Well, the visit with DD1 is over and she is now in France visiting friends and enjoying the wine. While she was here, however, we had a great time exploring the city of York. If you ever get the chance it is definitely a place you should visit.
The city is jammed with history. Archaeology is big here and new digs are always unearthing treasures from one era or another. You are literally walking on history wherever you go in the city.
I knew the Romans spent time in England but I did not know that 3 emperors actually ruled the Roman Empire, at least part of the time, from York.
Later, York was known as the capital city of the north. And, when William of Normandy invaded in 1066 he had such trouble with the "locals" he built to castles in York to intimidate and control them. He also burned houses and farms, killed livestock and destroyed the area north of York to such an extent that 100,000 people starved to death as a result. It is commonly acknowledged that Yorkshire has still not fully recovered from this assault on the area. For proof, check the population south of York and north of the city. Big difference.
York, as was common in the middle ages, was a walled city. However, unlike most cities, large portions of the city walls still exist and walking along them is a popular tourist and non-tourist activity.
Many of the older streets remain in the city with probably the most famous being the Shambles. The windy street is narrow, the timbered buildings almost meeting in the middle, and the road surface still cobbled.
I discovered that the timber framed houses we Americans call Tudor, a misnomer since they actually started earlier in history, were not designed to have the wooden framing timbers visible. They were to be plastered over to protect them from the elements. It was not until later, I believe the guide said the Victorian Era, were the timbers uncovered because exposing them was deemed more attractive.

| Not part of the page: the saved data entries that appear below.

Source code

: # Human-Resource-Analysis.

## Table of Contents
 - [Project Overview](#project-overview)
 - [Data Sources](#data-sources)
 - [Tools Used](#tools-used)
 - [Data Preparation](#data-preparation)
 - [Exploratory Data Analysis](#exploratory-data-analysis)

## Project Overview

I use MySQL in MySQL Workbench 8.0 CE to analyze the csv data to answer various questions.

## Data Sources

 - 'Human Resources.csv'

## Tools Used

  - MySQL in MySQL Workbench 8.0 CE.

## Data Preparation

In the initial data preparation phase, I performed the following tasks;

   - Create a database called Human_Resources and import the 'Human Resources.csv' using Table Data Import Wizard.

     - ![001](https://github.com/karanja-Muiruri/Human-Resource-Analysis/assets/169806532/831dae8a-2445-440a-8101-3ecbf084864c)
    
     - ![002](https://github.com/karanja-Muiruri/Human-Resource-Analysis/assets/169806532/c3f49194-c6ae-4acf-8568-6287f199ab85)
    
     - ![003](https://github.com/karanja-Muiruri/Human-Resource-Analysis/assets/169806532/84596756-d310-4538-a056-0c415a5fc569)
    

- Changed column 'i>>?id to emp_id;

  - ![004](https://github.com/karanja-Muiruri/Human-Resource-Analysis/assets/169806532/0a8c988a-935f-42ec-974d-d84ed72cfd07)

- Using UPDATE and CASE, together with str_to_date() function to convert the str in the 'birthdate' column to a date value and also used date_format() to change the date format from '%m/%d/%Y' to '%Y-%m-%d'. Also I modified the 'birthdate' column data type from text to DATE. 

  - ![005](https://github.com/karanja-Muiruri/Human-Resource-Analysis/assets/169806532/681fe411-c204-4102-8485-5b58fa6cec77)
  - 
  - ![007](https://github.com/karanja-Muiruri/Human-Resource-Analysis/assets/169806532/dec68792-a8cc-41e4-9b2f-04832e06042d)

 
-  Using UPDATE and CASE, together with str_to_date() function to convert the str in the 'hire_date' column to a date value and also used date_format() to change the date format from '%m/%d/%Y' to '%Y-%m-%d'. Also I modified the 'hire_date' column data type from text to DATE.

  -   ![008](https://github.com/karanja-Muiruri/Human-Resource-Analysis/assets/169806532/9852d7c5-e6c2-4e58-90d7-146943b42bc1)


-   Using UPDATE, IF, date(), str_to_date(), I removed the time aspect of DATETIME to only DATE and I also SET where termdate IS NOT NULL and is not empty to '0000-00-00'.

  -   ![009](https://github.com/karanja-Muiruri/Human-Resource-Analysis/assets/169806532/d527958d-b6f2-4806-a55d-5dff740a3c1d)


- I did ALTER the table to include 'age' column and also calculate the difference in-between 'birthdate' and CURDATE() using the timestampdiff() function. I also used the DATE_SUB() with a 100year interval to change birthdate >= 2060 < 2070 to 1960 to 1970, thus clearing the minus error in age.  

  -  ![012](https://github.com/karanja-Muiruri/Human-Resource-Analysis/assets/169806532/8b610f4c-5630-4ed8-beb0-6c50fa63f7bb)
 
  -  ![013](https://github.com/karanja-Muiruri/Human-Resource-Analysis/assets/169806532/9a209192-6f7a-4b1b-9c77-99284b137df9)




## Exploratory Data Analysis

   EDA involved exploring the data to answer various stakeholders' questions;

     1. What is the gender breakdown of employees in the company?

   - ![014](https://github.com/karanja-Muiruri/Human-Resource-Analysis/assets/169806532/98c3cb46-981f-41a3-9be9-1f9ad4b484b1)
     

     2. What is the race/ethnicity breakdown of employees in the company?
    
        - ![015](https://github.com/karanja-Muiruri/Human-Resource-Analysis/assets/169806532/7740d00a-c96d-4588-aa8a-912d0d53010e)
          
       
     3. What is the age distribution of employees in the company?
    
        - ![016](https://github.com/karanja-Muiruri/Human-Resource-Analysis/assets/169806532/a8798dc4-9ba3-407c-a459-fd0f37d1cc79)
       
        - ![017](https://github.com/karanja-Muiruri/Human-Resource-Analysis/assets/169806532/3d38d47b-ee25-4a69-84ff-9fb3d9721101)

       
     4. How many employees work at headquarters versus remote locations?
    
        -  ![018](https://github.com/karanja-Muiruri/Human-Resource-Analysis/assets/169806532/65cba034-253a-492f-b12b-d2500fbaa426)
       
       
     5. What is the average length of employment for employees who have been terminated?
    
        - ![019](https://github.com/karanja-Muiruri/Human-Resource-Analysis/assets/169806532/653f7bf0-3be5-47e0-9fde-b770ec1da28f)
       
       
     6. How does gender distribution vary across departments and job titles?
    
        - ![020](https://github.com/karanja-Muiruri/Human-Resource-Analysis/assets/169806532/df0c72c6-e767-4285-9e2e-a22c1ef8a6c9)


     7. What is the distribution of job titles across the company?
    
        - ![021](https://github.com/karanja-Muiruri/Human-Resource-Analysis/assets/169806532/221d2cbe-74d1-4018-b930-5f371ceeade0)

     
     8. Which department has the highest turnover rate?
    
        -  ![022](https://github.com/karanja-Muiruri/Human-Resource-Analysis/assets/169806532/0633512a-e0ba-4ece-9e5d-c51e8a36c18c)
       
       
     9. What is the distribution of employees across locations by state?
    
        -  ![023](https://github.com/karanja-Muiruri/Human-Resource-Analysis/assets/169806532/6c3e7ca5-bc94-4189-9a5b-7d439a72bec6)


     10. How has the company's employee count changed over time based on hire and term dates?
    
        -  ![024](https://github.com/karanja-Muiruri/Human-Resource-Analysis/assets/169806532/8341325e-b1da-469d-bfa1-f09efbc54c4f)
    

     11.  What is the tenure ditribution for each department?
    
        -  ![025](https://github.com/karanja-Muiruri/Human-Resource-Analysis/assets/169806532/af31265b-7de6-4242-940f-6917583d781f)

York was once home to one of the largest and wealthiest monasteries in Europe, until Henry VIII closed it and began to dismantle the buildings. What remains now are the beautifully evocative ruins of part of the outside walls of the monastery's church.

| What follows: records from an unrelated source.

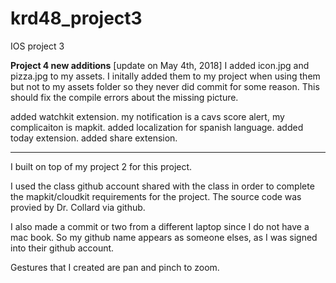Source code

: # krd48_project3
IOS project 3

**Project 4 new additions**
[update on May 4th, 2018] I added icon.jpg and pizza.jpg to my assets. I initally added them to my project when using them but not to my assets folder so they never did commit for some reason. This should fix the compile errors about the missing picture.

added watchkit extension. my notification is a cavs score alert, my complicaiton is mapkit.
added localization for spanish language.
added today extension.
added share extension.

--------------------------------------------------------------------------------------------------------------------------
I built on top of my project 2 for this project.

I used the class github account shared with the class in order to complete the mapkit/cloudkit requirements for the project. 
The source code was provied by Dr. Collard via github.

I also made a commit or two from a different laptop since I do not have a mac book. So my github name 
appears as someone elses, as I was signed into their github account.

Gestures that I created are pan and pinch to zoom.

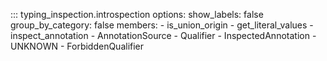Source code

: ::: typing_inspection.introspection
    options:
      show_labels: false
      group_by_category: false
      members:
        - is_union_origin
        - get_literal_values
        - inspect_annotation
        - AnnotationSource
        - Qualifier
        - InspectedAnnotation
        - UNKNOWN
        - ForbiddenQualifier
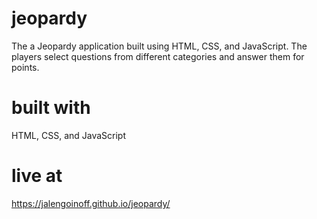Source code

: # jeopardy
The a Jeopardy  application built using HTML, CSS, and JavaScript. The players select questions from different categories and answer them for points.
# built with

HTML, CSS, and JavaScript
# live at
 https://jalengoinoff.github.io/jeopardy/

York Minster, an awe inspiring Gothic cathedral that took 250 years to construct, and has a huge stained glass window: The Great East Window (the size of two tennis courts according to the guide), that is now undergoing cleaning and restoration. By law, no building in York is allowed to be higher than the Minster.
The oak pews in the Minster are adorned with mice (the trademark of the carpenter who made them). It is fitting, then, that throughout the city you will find stone or metal cats perched on window sills, on the brackets for signs, climbing up the walls of buildings and sitting on roofs overlooking the city. Where there are mice there must be cats.
During some previous restoration work to shore up the Minster's foundation it was discovered that the Minster had been constructed upon the ruins of a Roman barracks and basilica. These discoveries are now on display in the Minster's Undercroft.
York is also said to be the most haunted city in Europe and evening ghost walking tours abound if you are not faint of heart. Who knows, you might experience and unexplainable icy wind or see a hooded figure of a long dead monk.
York's location on the non-tidal portion of the River Ouse allows for wonderful walks along the river's shoreline.
Part of this stretch is named in honor of Dame Judy Dench, think M in James Bond movies, who grew up and got her start here. Boat sightseeing tours are also available. Seeing the town from the water gives you a completely different perspective.
For children of all ages and chocolate lovers especially, visiting the York Chocolate Museum and discovering the history of British chocolate would be a fun afternoon. You even get to make and then eat your own special chocolate lolly. York, among others, is home to the now world famous KitKat bar.